What Are Neighbors For?


            Dark clouds hung low on the warm June day that Beatrice Chatterton's new neighbors moved in.

            Bea looked through the small window set over her kitchen sink, frowning at the sky that had ruined her Friday plans to work in her small garden.  She had just set a pot of water on to boil and begun scrubbing new potatoes when she noticed the first moving van pull into the driveway of the empty house next door.  The faint lines on her face scrunched up and she thought briefly about going to get her glasses.

            "Richard, did you know that the McKenzie house had finally been sold?" Bea placed her potatoes into a colander. "Well, it has, and it looks like the new neighbors are moving in today.  Let's go over and see what they're like.  Bring the trash out with you." She wiped her hands on her apron, opened the side door, and left.

            "Hmm,"  Richard propped his legs up onto the kitchen table and continued to read his newspaper.
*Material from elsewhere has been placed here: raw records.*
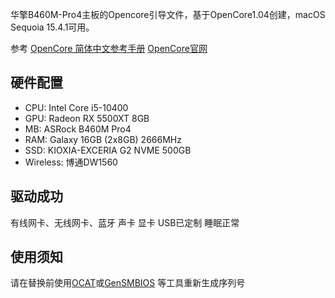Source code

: 
华擎B460M-Pro4主板的Opencore引导文件，基于OpenCore1.04创建，macOS Sequoia 15.4.1可用。

参考 [OpenCore 简体中文参考手册](https://github.com/SukkaW/OpenCore-Document-zh_Hans)    [OpenCore官网](https://github.com/acidanthera/OpenCorePkg)

## 硬件配置

- CPU: Intel Core i5-10400
- GPU: Radeon RX 5500XT 8GB
- MB: ASRock B460M Pro4
- RAM: Galaxy 16GB (2x8GB) 2666MHz
- SSD: KIOXIA-EXCERIA G2 NVME 500GB
- Wireless: 博通DW1560

## 驱动成功

有线网卡、无线网卡、蓝牙
声卡
显卡
USB已定制
睡眠正常

## 使用须知

请在替换前使用[OCAT](https://github.com/ic005k/OCAuxiliaryTools)或[GenSMBIOS](https://github.com/corpnewt/GenSMBIOS) 等工具重新生成序列号
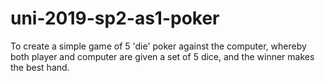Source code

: # uni-2019-sp2-as1-poker
To create a simple game of 5 'die' poker against the computer, whereby both player and computer are given a set of 5 dice, and the winner makes the best hand.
            The old McKenzie house was a gray Tudor structure with olive shutters that overlooked an unkempt lawn and crumbling driveway.  It had been empty for three years, ever since Mary and Joe up and moved away to the city.  Bea walked towards a large red-haired man in blue overalls who was leafing through a sheaf of yellow paper fastened to a clipboard.  He looked up from time to time to check on two other men who were carrying a large black dresser out of the van parked in front of the garage.  When he urged them  to be careful, Bea noticed that he was several teeth shy of a proper smile.
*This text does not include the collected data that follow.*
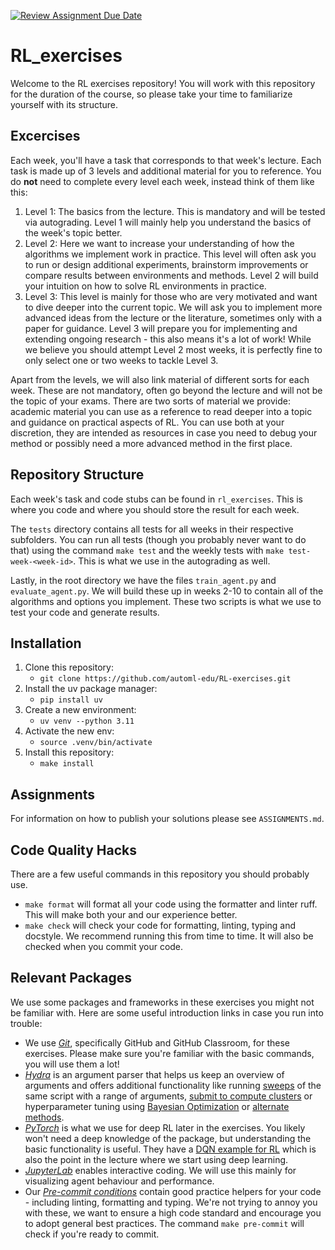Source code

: [![Review Assignment Due Date](https://classroom.github.com/assets/deadline-readme-button-22041afd0340ce965d47ae6ef1cefeee28c7c493a6346c4f15d667ab976d596c.svg)](https://classroom.github.com/a/HDYzKFwd)
# RL_exercises
Welcome to the RL exercises repository! You will work with this repository for the duration of the course, so please take your time to familiarize yourself with its structure.

## Excercises
Each week, you'll have a task that corresponds to that week's lecture. Each task is made up of 3 levels and additional material for you to reference. You do **not** need to complete every level each week, instead think of them like this:

1. Level 1: The basics from the lecture. This is mandatory and will be tested via autograding. Level 1 will mainly help you understand the basics of the week's topic better.
2. Level 2: Here we want to increase your understanding of how the algorithms we implement work in practice. This level will often ask you to run or design additional experiments, brainstorm improvements or compare results between environments and methods. Level 2 will build your intuition on how to solve RL environments in practice.
3. Level 3: This level is mainly for those who are very motivated and want to dive deeper into the current topic. We will ask you to implement more advanced ideas from the lecture or the literature, sometimes only with a paper for guidance. Level 3 will prepare you for implementing and extending ongoing research - this also means it's a lot of work! While we believe you should attempt Level 2 most weeks, it is perfectly fine to only select one or two weeks to tackle Level 3.

Apart from the levels, we will also link material of different sorts for each week. These are not mandatory, often go beyond the lecture and will not be the topic of your exams. There are two sorts of material we provide: academic material you can use as a reference to read deeper into a topic and guidance on practical aspects of RL. You can use both at your discretion, they are intended as resources in case you need to debug your method or possibly need a more advanced method in the first place.

## Repository Structure
Each week's task and code stubs can be found in `rl_exercises`. This is where you code and where you should store the result for each week.

The `tests` directory contains all tests for all weeks in their respective subfolders. You can run all tests (though you probably never want to do that) using the command `make test` and the weekly tests with `make test-week-<week-id>`. This is what we use in the autograding as well.

Lastly, in the root directory we have the files `train_agent.py` and `evaluate_agent.py`. We will build these up in weeks 2-10 to contain all of the algorithms and options you implement. These two scripts is what we use to test your code and generate results.

## Installation
1. Clone this repository:
    * ``git clone https://github.com/automl-edu/RL-exercises.git``
2. Install the uv package manager:
    * ``pip install uv``
3. Create a new environment:
    * ``uv venv --python 3.11``
4. Activate the new env:
    * ``source .venv/bin/activate``
5. Install this repository:
    * ``make install``


## Assignments
For information on how to publish your solutions please see `ASSIGNMENTS.md`.

## Code Quality Hacks
There are a few useful commands in this repository you should probably use.
- `make format` will format all your code using the formatter and linter ruff. This will make both your and our experience better.
- `make check` will check your code for formatting, linting, typing and docstyle. We recommend running this from time to time. It will also be checked when you commit your code.

## Relevant Packages
We use some packages and frameworks in these exercises you might not be familiar with. Here are some useful introduction links in case you run into trouble:
- We use [*Git*](http://rogerdudler.github.io/git-guide/), specifically GitHub and GitHub Classroom, for these exercises. Please make sure you're familiar with the basic commands, you will use them a lot! 
- [*Hydra*](https://hydra.cc/) is an argument parser that helps us keep an overview of arguments and offers additional functionality like running [sweeps](https://hydra.cc/docs/intro/#multirun) of the same script with a range of arguments, [submit to compute clusters](https://hydra.cc/docs/plugins/submitit_launcher/) or hyperparameter tuning using [Bayesian Optimization](https://github.com/automl-private/hydra-smac-sweeper) or [alternate methods](https://github.com/facebookresearch/how-to-autorl).
- [*PyTorch*](https://pytorch.org/) is what we use for deep RL later in the exercises. You likely won't need a deep knowledge of the package, but understanding the basic functionality is useful. They have a [DQN example for RL](https://pytorch.org/tutorials/intermediate/reinforcement_q_learning.html) which is also the point in the lecture where we start using deep learning.
- [*JupyterLab*](https://jupyter.org/) enables interactive coding. We will use this mainly for visualizing agent behaviour and performance.
- Our [*Pre-commit conditions*](https://pre-commit.com/) contain good practice helpers for your code - including linting, formatting and typing. We're not trying to annoy you with these, we want to ensure a high code standard and encourage you to adopt general best practices. The command `make pre-commit` will check if you're ready to commit.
            "Hello, I'm Bea Chatterton," said Bea with an easy grin. "Are you the new owner?  I'm your next door neighbor--"
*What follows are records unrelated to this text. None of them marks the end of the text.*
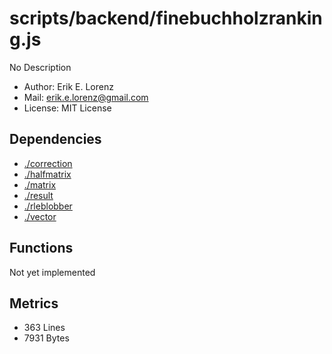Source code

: # scripts/backend/finebuchholzranking.js


No Description

* Author: Erik E. Lorenz 
* Mail: <erik.e.lorenz@gmail.com>
* License: MIT License


## Dependencies

* <a href="./correction.html">./correction</a>
* <a href="./halfmatrix.html">./halfmatrix</a>
* <a href="./matrix.html">./matrix</a>
* <a href="./result.html">./result</a>
* <a href="./rleblobber.html">./rleblobber</a>
* <a href="./vector.html">./vector</a>

## Functions

Not yet implemented

## Metrics

* 363 Lines
* 7931 Bytes


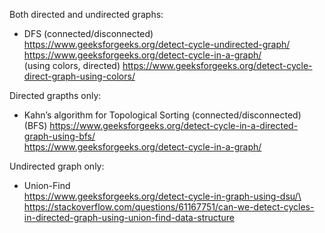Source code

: Both directed and undirected graphs:
- DFS (connected/disconnected)\
  https://www.geeksforgeeks.org/detect-cycle-undirected-graph/ \
  https://www.geeksforgeeks.org/detect-cycle-in-a-graph/ \
  (using colors, directed) https://www.geeksforgeeks.org/detect-cycle-direct-graph-using-colors/
  

Directed grapths only:
- Kahn’s algorithm for Topological Sorting (connected/disconnected)\
  (BFS) https://www.geeksforgeeks.org/detect-cycle-in-a-directed-graph-using-bfs/ \
  https://www.geeksforgeeks.org/detect-cycle-in-a-graph/

Undirected graph only:
- Union-Find\
  https://www.geeksforgeeks.org/detect-cycle-in-graph-using-dsu/\
  https://stackoverflow.com/questions/61167751/can-we-detect-cycles-in-directed-graph-using-union-find-data-structure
            "The owners are in the house, lady." The man scanned Bea's green house dress and blue apron then quickly returned to his surveillance of the other movers.

            "Thank you," Bea turned on the heels of her flats and walked briskly towards the house.  She was about to pass through the open doorway when she bumped into a very large man.

            "Oof!" he said as something fell from his hand and landed with a crash.  The portliness of his frame gave him a distinguished look in his finely tailored black suit. 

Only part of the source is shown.